Money gifted over Rs50,000 by an NRI friend in a financial year can be taxable2 min read . Updated: 25 May 2020, 11:17 PM IST
Gifts are usually received in a personal capacity and not to be invested for specific purposes
I am a small business owner in India and planning to open a chain of stalls. A Dubai-based friend of mine is contributing to the project, but wants it to be a gift. How will the gifted amount be taxed in my hands?
—Name withheld on request
Assuming that you will be incorporating the project as a legal entity, perhaps a company, there are several rules and regulations around receiving seed investment, loans, foreign direct investment and having high networth individuals (HNIs) invest in an Indian project. Gifts are usually received in a personal capacity and not to be invested for specific purposes. Even personal gifts received by people who are tax residents of India from friends of value exceeding ₹50,000 in aggregate in a financial year are taxable in the hands of the recipient. Note that entire amount received becomes taxable.
I am a non-resident Indian (NRI) and have been living outside India for the past 12 years. My parents are in India, and I visit them periodically. As they are getting older, the frequency of my trips has increased and I spend more time back home. I don’t have any income in India, and pay taxes in the country of my residence for the salary I earn here. How long can I stay in India without affecting my NRI status? Is there a special provision for situations such as mine where medical reasons are involved?
You must determine your residential status for each financial year. You can test your residential status in the following manner. You must meet any of the following conditions and both the additional conditions:
Conditions: a) you are in India for 182 days or more in the financial year (FY); or b) you are in India for 60 days or more in the FY and 365 days or more in four FYs preceding the relevant FY.
Additional conditions: you are resident in India in two of the 10 FYs preceding the relevant FY; and you are in India in the seven years preceding the relevant FY for 729 days or more.
If you meet any of the first set of conditions and both the additional conditions, you shall be considered a resident. If you meet any of the first conditions, but do not meet the additional conditions, you shall be considered a resident but not ordinarily resident (RNOR). If you do not meet any of the first conditions, you shall be a non-resident.

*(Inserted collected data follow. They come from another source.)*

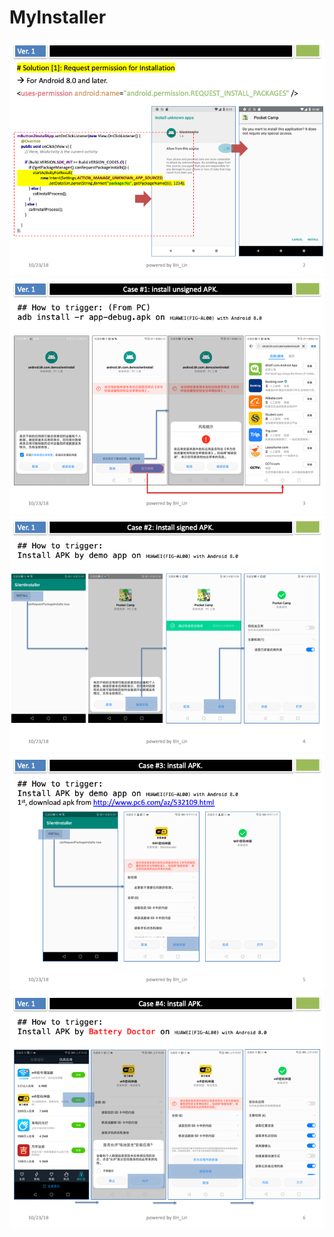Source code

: # MyInstaller

![](./pictures/Slide2.png)
![](./pictures/Slide3.png)
![](./pictures/Slide4.png)
![](./pictures/Slide5.png)
![](./pictures/Slide6.png)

Certain changes to residential status have been brought about effective FY21. The period of 182 days mentioned above has been reduced to 120 days for all those visiting individuals who have income exceeding ₹15 lakh during the financial year. Such individuals will be considered RNOR for the said financial year if their stay exceeds 120 days. Therefore, NRIs with total income of up to ₹15 lakh shall continue to be NRIs if their stay is 181 days or less per the conditions mentioned above.
NRIs and RNORs are taxed in India for income that is earned or received in India. Mostly you can continue to hold your RNOR status for around two years based on the criteria mentioned above. If you become a resident, your global income will be taxed in India.